------ Exercise data ------

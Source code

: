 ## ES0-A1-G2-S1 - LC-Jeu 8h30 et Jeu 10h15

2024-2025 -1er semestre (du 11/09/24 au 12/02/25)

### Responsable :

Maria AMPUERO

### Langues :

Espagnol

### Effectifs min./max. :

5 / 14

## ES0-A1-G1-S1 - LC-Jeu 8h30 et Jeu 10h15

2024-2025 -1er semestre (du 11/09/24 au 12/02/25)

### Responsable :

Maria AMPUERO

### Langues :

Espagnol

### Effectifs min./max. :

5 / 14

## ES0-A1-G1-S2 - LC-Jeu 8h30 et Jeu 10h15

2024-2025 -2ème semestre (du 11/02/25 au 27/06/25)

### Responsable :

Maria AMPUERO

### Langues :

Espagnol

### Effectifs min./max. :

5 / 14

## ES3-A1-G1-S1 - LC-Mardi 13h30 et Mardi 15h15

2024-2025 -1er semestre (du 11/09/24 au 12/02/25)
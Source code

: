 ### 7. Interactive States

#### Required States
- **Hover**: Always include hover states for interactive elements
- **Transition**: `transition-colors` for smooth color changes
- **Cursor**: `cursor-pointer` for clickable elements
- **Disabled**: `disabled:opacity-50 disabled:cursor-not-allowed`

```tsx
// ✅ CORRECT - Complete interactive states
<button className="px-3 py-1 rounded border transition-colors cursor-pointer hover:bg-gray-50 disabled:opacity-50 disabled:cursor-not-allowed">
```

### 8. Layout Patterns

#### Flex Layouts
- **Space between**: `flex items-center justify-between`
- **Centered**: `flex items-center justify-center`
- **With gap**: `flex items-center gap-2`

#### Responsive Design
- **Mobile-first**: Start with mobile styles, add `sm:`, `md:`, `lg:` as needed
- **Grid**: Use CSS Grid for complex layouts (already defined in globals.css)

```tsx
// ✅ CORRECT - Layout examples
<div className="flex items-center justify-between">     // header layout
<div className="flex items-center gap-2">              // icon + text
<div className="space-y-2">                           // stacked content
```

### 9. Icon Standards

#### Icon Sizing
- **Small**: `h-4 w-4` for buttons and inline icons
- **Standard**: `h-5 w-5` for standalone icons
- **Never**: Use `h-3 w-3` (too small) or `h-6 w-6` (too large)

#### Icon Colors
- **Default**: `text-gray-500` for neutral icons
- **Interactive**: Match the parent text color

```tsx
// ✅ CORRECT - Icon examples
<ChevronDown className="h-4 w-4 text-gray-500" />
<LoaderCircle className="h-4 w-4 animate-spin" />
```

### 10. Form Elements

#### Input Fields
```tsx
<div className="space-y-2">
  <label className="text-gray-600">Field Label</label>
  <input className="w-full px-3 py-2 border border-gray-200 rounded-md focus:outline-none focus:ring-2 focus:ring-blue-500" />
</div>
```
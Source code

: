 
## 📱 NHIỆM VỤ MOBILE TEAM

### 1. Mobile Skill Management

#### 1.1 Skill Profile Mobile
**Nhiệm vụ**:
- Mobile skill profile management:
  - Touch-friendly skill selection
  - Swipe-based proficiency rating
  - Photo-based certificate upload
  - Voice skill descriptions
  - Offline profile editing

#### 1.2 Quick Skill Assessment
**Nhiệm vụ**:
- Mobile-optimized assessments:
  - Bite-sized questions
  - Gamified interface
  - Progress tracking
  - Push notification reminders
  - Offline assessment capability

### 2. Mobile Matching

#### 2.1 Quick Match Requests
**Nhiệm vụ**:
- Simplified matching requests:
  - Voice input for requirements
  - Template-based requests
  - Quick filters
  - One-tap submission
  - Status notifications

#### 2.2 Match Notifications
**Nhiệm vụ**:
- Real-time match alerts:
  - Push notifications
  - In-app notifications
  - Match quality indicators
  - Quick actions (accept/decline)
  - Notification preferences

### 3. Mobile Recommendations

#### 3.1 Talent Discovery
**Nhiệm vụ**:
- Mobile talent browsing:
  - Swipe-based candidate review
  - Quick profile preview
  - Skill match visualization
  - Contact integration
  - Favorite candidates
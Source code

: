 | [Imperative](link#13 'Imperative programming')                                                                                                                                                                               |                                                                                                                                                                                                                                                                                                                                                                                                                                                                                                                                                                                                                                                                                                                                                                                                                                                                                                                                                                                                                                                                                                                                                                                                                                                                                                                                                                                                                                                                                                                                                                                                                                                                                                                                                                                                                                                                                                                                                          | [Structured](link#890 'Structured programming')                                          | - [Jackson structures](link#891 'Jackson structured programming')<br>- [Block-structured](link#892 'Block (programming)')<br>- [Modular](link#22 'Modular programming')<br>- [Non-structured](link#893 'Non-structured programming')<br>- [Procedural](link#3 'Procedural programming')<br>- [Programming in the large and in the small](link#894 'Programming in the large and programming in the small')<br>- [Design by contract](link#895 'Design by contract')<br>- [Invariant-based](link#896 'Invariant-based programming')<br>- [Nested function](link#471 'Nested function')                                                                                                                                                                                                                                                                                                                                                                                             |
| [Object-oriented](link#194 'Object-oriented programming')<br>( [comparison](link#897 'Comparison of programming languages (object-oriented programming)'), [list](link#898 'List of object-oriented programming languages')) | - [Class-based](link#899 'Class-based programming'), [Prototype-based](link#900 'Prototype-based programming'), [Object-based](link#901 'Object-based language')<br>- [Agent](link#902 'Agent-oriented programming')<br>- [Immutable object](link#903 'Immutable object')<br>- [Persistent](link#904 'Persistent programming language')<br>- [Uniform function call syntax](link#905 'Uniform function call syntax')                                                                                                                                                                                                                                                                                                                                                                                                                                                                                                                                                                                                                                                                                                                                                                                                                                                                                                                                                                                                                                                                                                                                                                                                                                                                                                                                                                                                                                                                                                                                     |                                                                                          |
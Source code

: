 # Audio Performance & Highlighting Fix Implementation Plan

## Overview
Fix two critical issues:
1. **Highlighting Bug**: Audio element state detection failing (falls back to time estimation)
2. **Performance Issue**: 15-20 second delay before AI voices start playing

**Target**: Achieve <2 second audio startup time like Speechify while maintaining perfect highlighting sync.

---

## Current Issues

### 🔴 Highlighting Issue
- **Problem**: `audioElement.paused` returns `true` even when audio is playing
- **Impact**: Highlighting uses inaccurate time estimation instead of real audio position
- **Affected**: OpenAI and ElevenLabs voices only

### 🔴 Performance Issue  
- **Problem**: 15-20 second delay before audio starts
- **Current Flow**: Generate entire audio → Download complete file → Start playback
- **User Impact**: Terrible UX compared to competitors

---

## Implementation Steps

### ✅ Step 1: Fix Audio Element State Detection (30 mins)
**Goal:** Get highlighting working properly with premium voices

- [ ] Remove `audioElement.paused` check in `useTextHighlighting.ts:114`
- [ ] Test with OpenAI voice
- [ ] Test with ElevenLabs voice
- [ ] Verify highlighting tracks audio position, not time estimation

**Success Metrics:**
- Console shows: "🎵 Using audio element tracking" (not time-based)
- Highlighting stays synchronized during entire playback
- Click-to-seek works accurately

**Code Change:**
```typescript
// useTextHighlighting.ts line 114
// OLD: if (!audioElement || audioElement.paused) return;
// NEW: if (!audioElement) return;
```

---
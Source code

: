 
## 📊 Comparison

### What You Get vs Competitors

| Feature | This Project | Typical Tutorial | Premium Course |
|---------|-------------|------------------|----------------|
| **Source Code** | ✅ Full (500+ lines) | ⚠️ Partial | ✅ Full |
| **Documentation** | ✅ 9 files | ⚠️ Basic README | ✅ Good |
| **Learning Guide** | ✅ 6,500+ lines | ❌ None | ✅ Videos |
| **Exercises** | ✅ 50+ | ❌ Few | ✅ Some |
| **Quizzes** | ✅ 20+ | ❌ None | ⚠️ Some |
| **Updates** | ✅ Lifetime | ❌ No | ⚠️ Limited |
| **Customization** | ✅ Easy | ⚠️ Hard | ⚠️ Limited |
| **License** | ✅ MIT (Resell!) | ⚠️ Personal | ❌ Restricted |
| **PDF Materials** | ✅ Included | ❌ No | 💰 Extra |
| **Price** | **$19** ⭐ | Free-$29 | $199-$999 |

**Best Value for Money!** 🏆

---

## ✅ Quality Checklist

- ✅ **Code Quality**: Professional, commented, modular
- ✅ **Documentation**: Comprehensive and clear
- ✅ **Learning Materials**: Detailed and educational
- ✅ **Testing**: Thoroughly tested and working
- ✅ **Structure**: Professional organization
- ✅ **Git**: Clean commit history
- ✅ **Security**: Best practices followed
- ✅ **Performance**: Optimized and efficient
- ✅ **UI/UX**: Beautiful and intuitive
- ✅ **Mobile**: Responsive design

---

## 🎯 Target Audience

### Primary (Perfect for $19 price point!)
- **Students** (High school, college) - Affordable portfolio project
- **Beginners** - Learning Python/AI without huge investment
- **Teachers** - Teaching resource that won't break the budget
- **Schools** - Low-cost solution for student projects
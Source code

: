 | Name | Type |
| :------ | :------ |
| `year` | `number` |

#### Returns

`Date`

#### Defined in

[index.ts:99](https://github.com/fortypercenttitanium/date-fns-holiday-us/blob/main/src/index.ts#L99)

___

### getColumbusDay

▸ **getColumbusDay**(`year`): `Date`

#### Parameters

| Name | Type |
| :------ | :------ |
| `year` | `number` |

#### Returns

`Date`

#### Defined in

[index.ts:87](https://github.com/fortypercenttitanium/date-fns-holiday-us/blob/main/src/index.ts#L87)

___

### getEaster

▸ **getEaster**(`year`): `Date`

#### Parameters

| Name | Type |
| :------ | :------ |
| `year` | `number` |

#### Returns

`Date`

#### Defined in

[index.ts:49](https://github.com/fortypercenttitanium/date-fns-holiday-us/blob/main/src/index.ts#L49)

------

- _Task_
Using the data above, tally the lines that contain the string "playback" and state only the result.

- _Task solution_
2